**Problem statement**
Nothing in the records below should be altered when they are retyped.
⟨
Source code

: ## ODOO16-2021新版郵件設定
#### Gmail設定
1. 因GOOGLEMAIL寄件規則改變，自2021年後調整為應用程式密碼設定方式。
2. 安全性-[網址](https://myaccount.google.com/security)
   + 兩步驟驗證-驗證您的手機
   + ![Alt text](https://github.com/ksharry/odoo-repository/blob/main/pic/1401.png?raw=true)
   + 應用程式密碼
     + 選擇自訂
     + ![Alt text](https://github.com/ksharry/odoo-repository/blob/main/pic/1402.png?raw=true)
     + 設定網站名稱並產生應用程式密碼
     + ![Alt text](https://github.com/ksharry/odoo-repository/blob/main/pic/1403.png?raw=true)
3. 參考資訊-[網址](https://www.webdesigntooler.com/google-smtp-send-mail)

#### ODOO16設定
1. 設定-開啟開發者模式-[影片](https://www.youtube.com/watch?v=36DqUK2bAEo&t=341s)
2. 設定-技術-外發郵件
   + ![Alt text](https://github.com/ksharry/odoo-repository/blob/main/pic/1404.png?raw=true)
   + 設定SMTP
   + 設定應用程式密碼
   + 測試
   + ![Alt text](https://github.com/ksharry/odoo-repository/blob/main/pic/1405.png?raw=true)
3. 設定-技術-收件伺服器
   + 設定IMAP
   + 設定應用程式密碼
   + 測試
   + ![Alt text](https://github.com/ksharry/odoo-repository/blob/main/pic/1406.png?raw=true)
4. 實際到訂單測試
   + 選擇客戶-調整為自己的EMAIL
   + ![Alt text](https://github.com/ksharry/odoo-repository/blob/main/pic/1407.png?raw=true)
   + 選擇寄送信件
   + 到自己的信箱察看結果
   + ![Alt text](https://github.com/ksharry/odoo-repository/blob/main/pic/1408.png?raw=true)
⟩
**Result**
Source code

: ## ODOO16-2021新版郵件設定
#### Gmail設定
1. 因GOOGLEMAIL寄件規則改變，自2021年後調整為應用程式密碼設定方式。
2. 安全性-[網址](https://myaccount.google.com/security)
   + 兩步驟驗證-驗證您的手機
   + ![Alt text](https://github.com/ksharry/odoo-repository/blob/main/pic/1401.png?raw=true)
   + 應用程式密碼
     + 選擇自訂
     + ![Alt text](https://github.com/ksharry/odoo-repository/blob/main/pic/1402.png?raw=true)
     + 設定網站名稱並產生應用程式密碼
     + ![Alt text](https://github.com/ksharry/odoo-repository/blob/main/pic/1403.png?raw=true)
3. 參考資訊-[網址](https://www.webdesigntooler.com/google-smtp-send-mail)

#### ODOO16設定
1. 設定-開啟開發者模式-[影片](https://www.youtube.com/watch?v=36DqUK2bAEo&t=341s)
2. 設定-技術-外發郵件
   + ![Alt text](https://github.com/ksharry/odoo-repository/blob/main/pic/1404.png?raw=true)
   + 設定SMTP
   + 設定應用程式密碼
   + 測試
   + ![Alt text](https://github.com/ksharry/odoo-repository/blob/main/pic/1405.png?raw=true)
3. 設定-技術-收件伺服器
   + 設定IMAP
   + 設定應用程式密碼
   + 測試
   + ![Alt text](https://github.com/ksharry/odoo-repository/blob/main/pic/1406.png?raw=true)
4. 實際到訂單測試
   + 選擇客戶-調整為自己的EMAIL
   + ![Alt text](https://github.com/ksharry/odoo-repository/blob/main/pic/1407.png?raw=true)
   + 選擇寄送信件
   + 到自己的信箱察看結果
   + ![Alt text](https://github.com/ksharry/odoo-repository/blob/main/pic/1408.png?raw=true)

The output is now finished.